KR102586064B1 - Antenna apparatus - Google Patents

Abstract

An antenna device that provides multi-frequency band characteristics while miniaturizing and lightweighting an electronic device by using a metal frame that forms the exterior of the electronic device as a radiator is disclosed. An antenna device for an electronic device according to one aspect includes a circuit board on which a power feeder and a ground plane are formed; a T-shaped first radiator spaced apart from the ground plane, one end of which is connected to the power feeder, and the other end of which is bifurcated; a first conductive member that is indirectly supplied with power from the first radiator, forms a border exterior of the electronic device, and is segmented into one slit; and a second conductive member branched from the first conductive member and operating as a second radiator together with the first conductive member.

Description

Antenna device {ANTENNA APPARATUS}

The present invention relates to an antenna device, and more specifically, to an antenna device that uses a metal frame of an electronic device as a radiator.

Electronic devices with communication functions are becoming smaller and lighter, and are required to support mobile communication services in different frequency bands. Accordingly, a built-in antenna device with multi-frequency band characteristics is installed in the electronic device.

Recently, the number of cases of applying metal frames to the exterior of electronic devices is increasing, and consumer demand for them is also increasing. However, when a metal frame is applied to the exterior of an electronic device, there is a problem in that the radiation performance of the antenna device built into the electronic device deteriorates. To overcome this, antenna devices are designed to avoid metal frames applied to the exterior of electronic devices or to be separated from the metal frames. However, in this case, the size of the electronic device must be increased, which goes against the trend of miniaturization and lightweighting.

The present invention was proposed to solve the above-mentioned problems, and its purpose is to provide an antenna device that provides multi-frequency band characteristics while miniaturizing and lightweighting the electronic device by using a metal frame that forms the exterior of the electronic device as a radiator. there is.

An antenna device for an electronic device according to one aspect includes a circuit board on which a power feeder and a ground plane are formed; a T-shaped first radiator spaced apart from the ground plane, one end of which is connected to the power feeder, and the other end of which is bifurcated; a first conductive member that is indirectly supplied with electricity from the first radiator, forms a border exterior of the electronic device, and is segmented into one slit; and a second conductive member branched from the first conductive member and operating as a second radiator together with the first conductive member.

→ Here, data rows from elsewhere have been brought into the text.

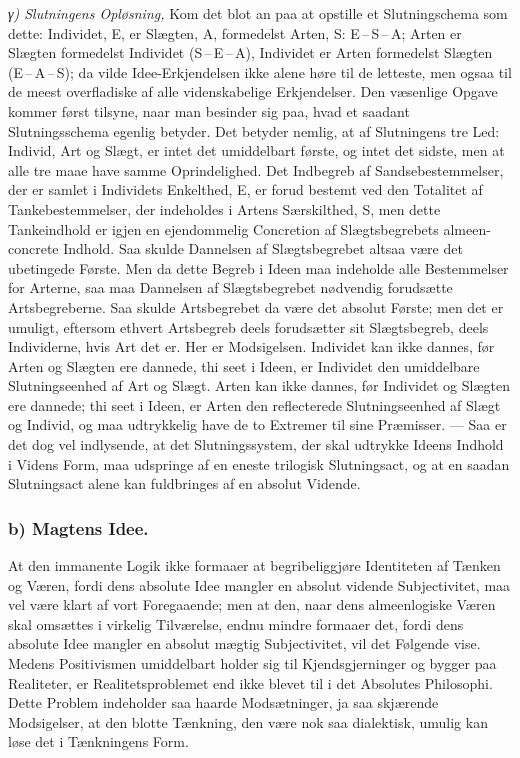 \documentclass[12pt]{book}
\newcommand{\apage}[1]{\marginnote{\footnotesize\textit{[#1]}}}
\begin{document}
\emph{γ) Slutningens Opløsning,} Kom det blot an paa at opstille et
Slutningschema som dette: Individet, E, er Slægten, A, formedelst Arten, S:
E\,--\,S\,--\,A; Arten er Slægten formedelst Individet (S\,--\,E\,--\,A),
Individet er Arten formedelst Slægten (E\,--\,A\,--\,S); da vilde
Idee-Erkjendelsen ikke alene høre til de letteste, men ogsaa til de meest
overfladiske af alle videnskabelige Erkjendelser. Den væsenlige Opgave
kommer først tilsyne, naar man besinder sig paa, hvad et saadant
Slutningsschema egenlig betyder. Det betyder nemlig, at af Slutningens tre
Led: Individ, Art og Slægt, er intet det umiddelbart første, og intet det
sidste, men at alle tre maae have samme Oprindelighed. Det Indbegreb af
Sandsebestemmelser, der er samlet i Individets Enkelthed, E, er forud
bestemt ved den Totalitet af Tankebestemmelser, der indeholdes i Artens
Særskilthed, S, men dette Tankeindhold er igjen en ejendommelig Concretion
af Slægtsbegrebets almeen-concrete Indhold. Saa skulde Dannelsen af
Slægtsbegrebet altsaa være det ubetingede Første. Men da dette Begreb i
Ideen maa indeholde alle Bestemmelser \apage{109} for Arterne, saa maa Dannelsen af
Slægtsbegrebet nødvendig forudsætte Artsbegreberne. Saa skulde Artsbegrebet
da være det absolut Første; men det er umuligt, eftersom ethvert
Artsbegreb deels forudsætter sit Slægtsbegreb, deels Individerne, hvis Art
det er. Her er Modsigelsen. Individet kan ikke dannes, før Arten og Slægten
ere dannede, thi seet i Ideen, er Individet den umiddelbare Slutningseenhed
af Art og Slægt. Arten kan ikke dannes, før Individet og Slægten ere
dannede; thi seet i Ideen, er Arten den reflecterede Slutningseenhed af
Slægt og Individ, og maa udtrykkelig have de to Extremer til sine
Præmisser. --- Saa er det dog vel indlysende, at det Slutningssystem, der skal
udtrykke Ideens Indhold i Videns Form, maa udspringe af en eneste
trilogisk Slutningsact, og at en saadan Slutningsact alene kan fuldbringes
af en absolut Vidende.

\subsubsection*{b) Magtens Idee.} At den immanente Logik ikke formaaer at
begribeliggjøre Identiteten af Tænken og Væren, fordi dens absolute Idee
mangler en absolut vidende Subjectivitet, maa vel være klart af vort
Foregaaende; men at den, naar dens almeenlogiske Væren skal omsættes i
virkelig Tilværelse, endnu mindre formaaer det, fordi dens absolute Idee
mangler en absolut mægtig Subjectivitet, vil det Følgende vise. Medens
Positivismen umiddelbart holder sig til Kjendsgjerninger og bygger paa
Realiteter, er Realitetsproblemet end ikke blevet til i det Absolutes
Philosophi. Dette Problem indeholder saa haarde Modsætninger, ja saa
skjærende Modsigelser, at den blotte Tænkning, den  \apage{110} være nok saa dialektisk,
umulig kan løse det i Tænkningens Form.
\end{document}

The two branches of the first radiator may have different lengths.

The antenna device may further include a capacitor installed between the ground plane and an end of a relatively short branch of the two branches of the first radiator.

The capacitor may compensate for the electrical length for forming the resonant frequency of the short branch.

Of the two parts from the second conductive member to the slit of the first conductive member, the shorter part may operate as the second radiator.

The antenna device may further include a capacitor installed in the slit to compensate for the electrical length of the second radiator.

The antenna device may further include an inductor installed between the second conductive member and the ground plane to switch the frequency band.

The separation distance between the first radiator and the first conductive member may be 2 mm.

The present invention can achieve miniaturization and weight reduction of an electronic device by using the first conductive member that forms the outer edge of the electronic device as an radiator.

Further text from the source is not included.